START PROVIDED DATA

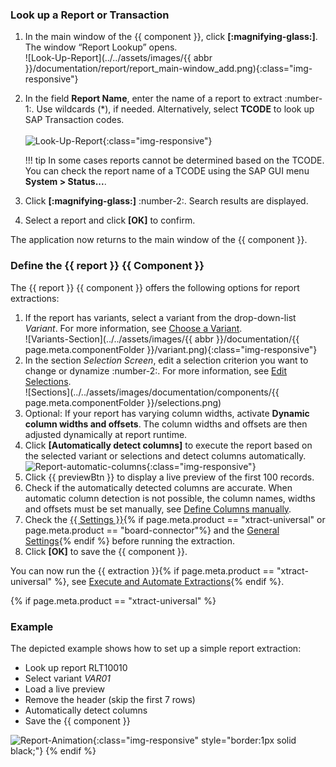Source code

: 

### Look up a Report or Transaction
1. In the main window of the {{ component }}, click **[:magnifying-glass:]**. The window “Report Lookup” opens.<br>
![Look-Up-Report](../../assets/images/{{ abbr }}/documentation/report/report_main-window_add.png){:class="img-responsive"}	
2. In the field **Report Name**, enter the name of a report to extract :number-1:. Use wildcards (*), if needed.
Alternatively, select **TCODE** to look up SAP Transaction codes. <br>	
![Look-Up-Report](../../assets/images/documentation/components/report/report_look-up.png){:class="img-responsive"}	

	!!! tip
		In some cases reports cannot be determined based on the TCODE. 
		You can check the report name of a TCODE using the SAP GUI menu **System > Status...**.
		
3. Click **[:magnifying-glass:]** :number-2:. Search results are displayed.
4. Select a report and click **[OK]** to confirm.

The application now returns to the main window of the {{ component }}.

### Define the {{ report }}  {{ Component }}

The {{ report }} {{ component }} offers the following options for report extractions:

1. If the report has variants, select a variant from the drop-down-list *Variant*. For more information, see [Choose a Variant](variants-and-selections.md/#choose-a-variant).<br>
![Variants-Section](../../assets/images/{{ abbr }}/documentation/{{ page.meta.componentFolder }}/variant.png){:class="img-responsive"}
2. In the section *Selection Screen*, edit a selection criterion you want to change or dynamize :number-2:. For more information, see [Edit Selections](variants-and-selections.md/#edit-selections).<br>
![Sections](../../assets/images/documentation/components/{{ page.meta.componentFolder }}/selections.png)
3. Optional: If your report has varying column widths, activate **Dynamic column widths and offsets**.
The column widths and offsets are then adjusted dynamically at report runtime. 
4. Click **[Automatically detect columns]** to execute the report based on the selected variant or selections and detect columns automatically.<br>
![Report-automatic-columns](../../assets/images/documentation/components/report/Report_new_automatic_columns.png){:class="img-responsive"}
5. Click {{ previewBtn }} to display a live preview of the first 100 records.
6. Check if the automatically detected columns are accurate. 
When automatic column detection is not possible, the column names, widths and offsets must be set manually, see [Define Columns manually](report-columns-define.md/#define-columns-manually).
7. Check the [{{ Settings }}](settings.md){% if page.meta.product == "xtract-universal" or page.meta.product == "board-connector"%} and the [General Settings](general-settings.md){% endif %} before running the extraction.
8. Click **[OK]** to save the {{ component }}.

You can now run the {{ extraction }}{% if page.meta.product == "xtract-universal" %}, see [Execute and Automate Extractions](../execute-and-automate/index.md){% endif %}.

{% if page.meta.product == "xtract-universal" %}

### Example
The depicted example shows how to set up a simple report extraction:

<div class="mdx-columns" markdown>

- Look up report RLT10010
- Select variant *VAR01*
- Load a live preview
- Remove the header (skip the first 7 rows)
- Automatically detect columns
- Save the {{ component }}

</div>

![Report-Animation](../../assets/images/xu/documentation/report/report.gif){:class="img-responsive" style="border:1px solid black;"}
{% endif %}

END PROVIDED DATA

WHAT IS NEEDED >> A single figure is required: the number of lines in the data above in which the word "endif" appears.

PROBLEM SOLUTION >> 3